Radio telemetry is extremely accurate, and with the right equipment, it’s literally possible to find a needle in a haystack. Police simply point the antenna in various directions until they get a signal on which direction their person went. “It’s like playing hot and cold when you were a kid,” Chylewski said.
Since police got their hands on this technology in 1986, he said, it has been used to find thousands of people, with an average search time of less than 30 minutes. But what's perhaps more interesting is how law enforcement has more recently started using the technology: They don’t talk about it often (and none would talk about it on the record), but radio transmitters are used in police and sheriff’s departments nationwide to curtail various illegal behaviors.
In one such covert operation, police found a field where a large crop of marijuana was being grown, Chylewski said, but they didn’t want to stake out the field for weeks or even months waiting for someone to harvest the crop. So the police department commissioned Wildlife Materials to make a radio transmitter small enough to fit inside a marijuana bud. An officer took the transmitter, which was painted green, and tied it inside a marijuana bud in the field.
Police could then track the harvest, but spend less time staking out the field. Once a day, or every couple of days, police drove within a half-mile of the field and could hear a chirp from their tracking receiver, indicating the plant had not yet been harvested.
Then one day, police turned on their receiver and it was silent, Chylewski said -- the field had been harvested. “Now what they do is either drive around town and see if they pick up a signal somewhere, or they go up in a helicopter,” he said. “And that’ll give you 10 times the tracking range.”
Eventually, Chylewski said, police picked the signal back up in town and tracked it to a man’s basement. Police found $250,000 worth of drugs in that basement, and the grower was given a three-year prison sentence. “This guy had been growing dope for about 10 years,” he said. “The cops were just tired of playing his game, so we focused on it and took care of it.”

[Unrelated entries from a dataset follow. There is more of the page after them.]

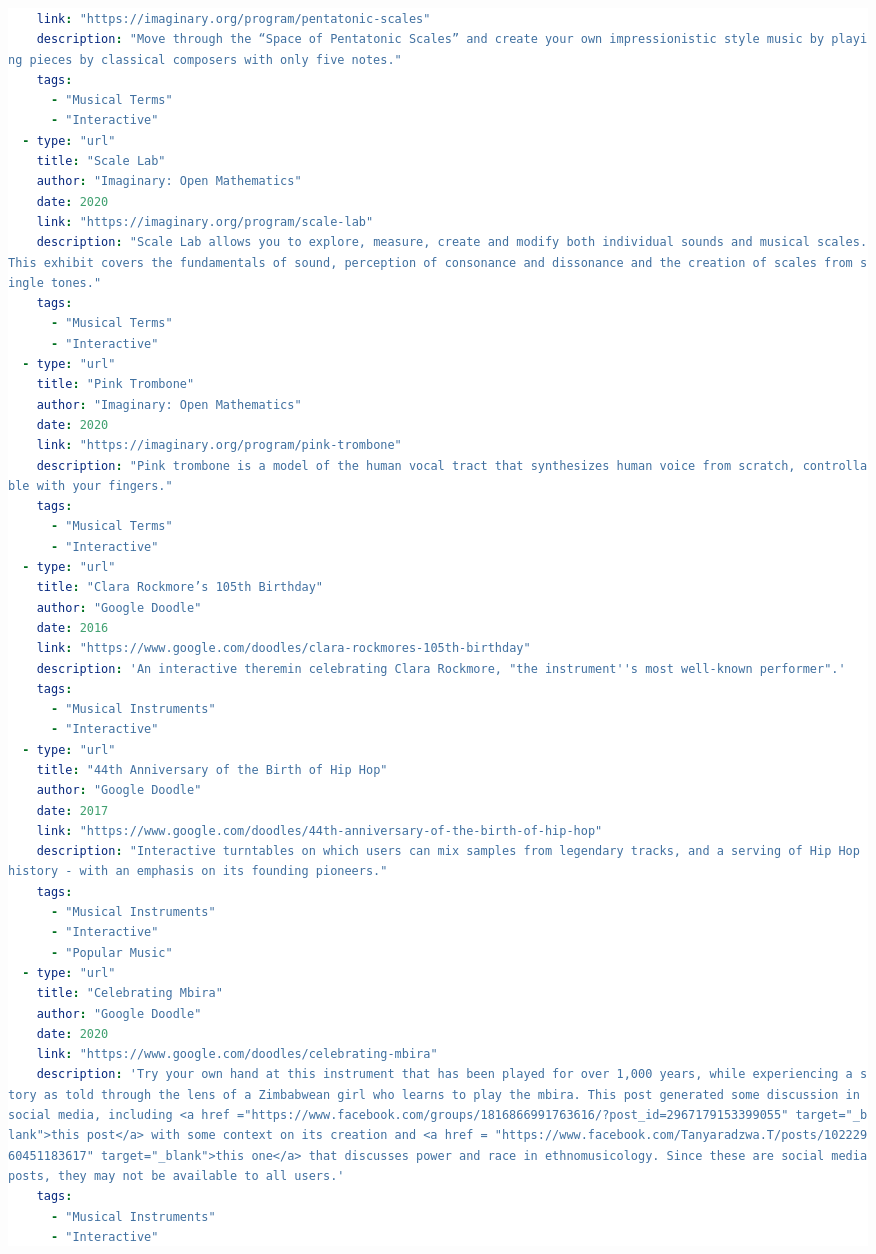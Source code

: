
 ```yaml
    link: "https://imaginary.org/program/pentatonic-scales"
    description: "Move through the “Space of Pentatonic Scales” and create your own impressionistic style music by playing pieces by classical composers with only five notes."
    tags:
      - "Musical Terms"
      - "Interactive"
  - type: "url"
    title: "Scale Lab"
    author: "Imaginary: Open Mathematics"
    date: 2020
    link: "https://imaginary.org/program/scale-lab"
    description: "Scale Lab allows you to explore, measure, create and modify both individual sounds and musical scales. This exhibit covers the fundamentals of sound, perception of consonance and dissonance and the creation of scales from single tones."
    tags:
      - "Musical Terms"
      - "Interactive"
  - type: "url"
    title: "Pink Trombone"
    author: "Imaginary: Open Mathematics"
    date: 2020
    link: "https://imaginary.org/program/pink-trombone"
    description: "Pink trombone is a model of the human vocal tract that synthesizes human voice from scratch, controllable with your fingers."
    tags:
      - "Musical Terms"
      - "Interactive"
  - type: "url"
    title: "Clara Rockmore’s 105th Birthday"
    author: "Google Doodle"
    date: 2016
    link: "https://www.google.com/doodles/clara-rockmores-105th-birthday"
    description: 'An interactive theremin celebrating Clara Rockmore, "the instrument''s most well-known performer".'
    tags:
      - "Musical Instruments"
      - "Interactive"
  - type: "url"
    title: "44th Anniversary of the Birth of Hip Hop"
    author: "Google Doodle"
    date: 2017
    link: "https://www.google.com/doodles/44th-anniversary-of-the-birth-of-hip-hop"
    description: "Interactive turntables on which users can mix samples from legendary tracks, and a serving of Hip Hop history - with an emphasis on its founding pioneers."
    tags:
      - "Musical Instruments"
      - "Interactive"
      - "Popular Music"
  - type: "url"
    title: "Celebrating Mbira"
    author: "Google Doodle"
    date: 2020
    link: "https://www.google.com/doodles/celebrating-mbira"
    description: 'Try your own hand at this instrument that has been played for over 1,000 years, while experiencing a story as told through the lens of a Zimbabwean girl who learns to play the mbira. This post generated some discussion in social media, including <a href ="https://www.facebook.com/groups/1816866991763616/?post_id=2967179153399055" target="_blank">this post</a> with some context on its creation and <a href = "https://www.facebook.com/Tanyaradzwa.T/posts/10222960451183617" target="_blank">this one</a> that discusses power and race in ethnomusicology. Since these are social media posts, they may not be available to all users.'
    tags:
      - "Musical Instruments"
      - "Interactive"
```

The applications of radio telemetry for law enforcement are almost limitless. “Years ago, we used to put transmitters in executives' brief cases that were going down to South America because of the risk of kidnapping,” he said.

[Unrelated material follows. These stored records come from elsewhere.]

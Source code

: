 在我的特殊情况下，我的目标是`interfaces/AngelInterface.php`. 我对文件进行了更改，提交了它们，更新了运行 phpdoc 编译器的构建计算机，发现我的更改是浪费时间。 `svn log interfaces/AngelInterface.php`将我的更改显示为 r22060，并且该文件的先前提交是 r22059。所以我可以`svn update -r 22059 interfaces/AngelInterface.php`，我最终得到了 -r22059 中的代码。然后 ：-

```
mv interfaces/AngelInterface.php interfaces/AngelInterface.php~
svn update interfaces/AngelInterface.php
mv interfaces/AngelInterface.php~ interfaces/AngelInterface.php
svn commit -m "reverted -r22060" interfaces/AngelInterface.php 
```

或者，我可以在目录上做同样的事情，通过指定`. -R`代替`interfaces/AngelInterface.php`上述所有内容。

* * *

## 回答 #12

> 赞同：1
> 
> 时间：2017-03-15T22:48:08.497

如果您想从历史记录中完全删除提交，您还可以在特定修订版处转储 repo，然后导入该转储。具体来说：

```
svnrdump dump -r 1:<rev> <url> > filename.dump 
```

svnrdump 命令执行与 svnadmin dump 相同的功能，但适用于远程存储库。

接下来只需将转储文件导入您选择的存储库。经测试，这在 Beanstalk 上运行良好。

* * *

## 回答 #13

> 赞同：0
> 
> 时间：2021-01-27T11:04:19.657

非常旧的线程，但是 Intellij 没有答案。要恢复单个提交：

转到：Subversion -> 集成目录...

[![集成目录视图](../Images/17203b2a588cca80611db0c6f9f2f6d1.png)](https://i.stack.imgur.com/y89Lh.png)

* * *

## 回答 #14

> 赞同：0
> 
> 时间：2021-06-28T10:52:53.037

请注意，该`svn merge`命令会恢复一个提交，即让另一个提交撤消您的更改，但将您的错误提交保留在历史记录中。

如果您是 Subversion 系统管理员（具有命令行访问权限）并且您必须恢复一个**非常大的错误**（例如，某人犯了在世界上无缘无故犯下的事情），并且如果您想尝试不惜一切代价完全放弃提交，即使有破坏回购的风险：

But what is more common today is using radio transmitters to bait and track high-theft items. Chylewski has worked with police around the country to identify theft of everything from bicycles, laptops and boat motors, to piles of 2x4’s on a construction site.

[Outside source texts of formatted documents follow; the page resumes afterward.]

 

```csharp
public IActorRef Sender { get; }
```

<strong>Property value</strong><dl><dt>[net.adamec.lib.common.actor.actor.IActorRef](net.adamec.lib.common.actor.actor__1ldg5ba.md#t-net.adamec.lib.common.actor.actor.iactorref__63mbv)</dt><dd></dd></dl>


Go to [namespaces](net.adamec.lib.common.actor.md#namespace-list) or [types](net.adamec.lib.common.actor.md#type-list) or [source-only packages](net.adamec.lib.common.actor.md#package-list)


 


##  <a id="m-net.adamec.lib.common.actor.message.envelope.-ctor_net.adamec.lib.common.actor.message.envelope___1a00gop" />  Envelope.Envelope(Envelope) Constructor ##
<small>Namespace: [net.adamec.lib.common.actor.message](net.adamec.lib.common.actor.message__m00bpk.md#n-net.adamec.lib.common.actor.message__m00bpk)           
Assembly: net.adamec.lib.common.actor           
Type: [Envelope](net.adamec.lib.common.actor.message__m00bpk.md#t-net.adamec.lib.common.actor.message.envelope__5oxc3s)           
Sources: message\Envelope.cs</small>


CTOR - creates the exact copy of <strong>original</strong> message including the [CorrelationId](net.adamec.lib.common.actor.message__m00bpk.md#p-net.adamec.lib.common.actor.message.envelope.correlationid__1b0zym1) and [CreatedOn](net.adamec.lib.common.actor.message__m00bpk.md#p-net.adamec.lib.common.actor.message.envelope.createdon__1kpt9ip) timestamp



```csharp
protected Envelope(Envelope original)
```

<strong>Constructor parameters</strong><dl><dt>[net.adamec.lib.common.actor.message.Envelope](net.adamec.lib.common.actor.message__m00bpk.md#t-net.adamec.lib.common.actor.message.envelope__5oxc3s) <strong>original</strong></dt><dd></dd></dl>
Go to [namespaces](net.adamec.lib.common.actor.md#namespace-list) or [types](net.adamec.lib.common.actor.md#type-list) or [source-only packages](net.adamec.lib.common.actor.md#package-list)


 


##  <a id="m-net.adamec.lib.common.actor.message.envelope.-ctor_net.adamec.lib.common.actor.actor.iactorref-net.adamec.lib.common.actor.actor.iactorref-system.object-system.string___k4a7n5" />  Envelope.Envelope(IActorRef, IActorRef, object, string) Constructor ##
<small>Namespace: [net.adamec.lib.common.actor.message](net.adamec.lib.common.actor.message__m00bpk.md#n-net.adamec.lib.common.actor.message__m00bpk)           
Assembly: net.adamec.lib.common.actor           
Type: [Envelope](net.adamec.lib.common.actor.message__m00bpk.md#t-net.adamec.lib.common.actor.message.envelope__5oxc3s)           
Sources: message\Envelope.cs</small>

Typically police will bait thieves with a commonly stolen item, he said, and hope that they find someone who was a big contributor to local theft. “We’ve recovered thousands of bicycles from universities by baiting the bicycle,” he said, adding that in some cases police use GPS also, but sometimes it doesn’t work because of GPS’ limitations.
For tracking some things, like cargo or vehicles, GPS can be superior, but when tracking people or trying to find which apartment unit a potential thief is in, telemetry is more accurate, Chylewski said.
GPS also requires a lot more power than telemetry. In the case of the marijuana bud, a GPS transmitter probably would have lost battery power before the field was harvested. The radio transmitter was on for 21 straight days, Chylewski said. “Sometimes high-tech is great,” he said. “But there’s other times where low-tech works much, much better.”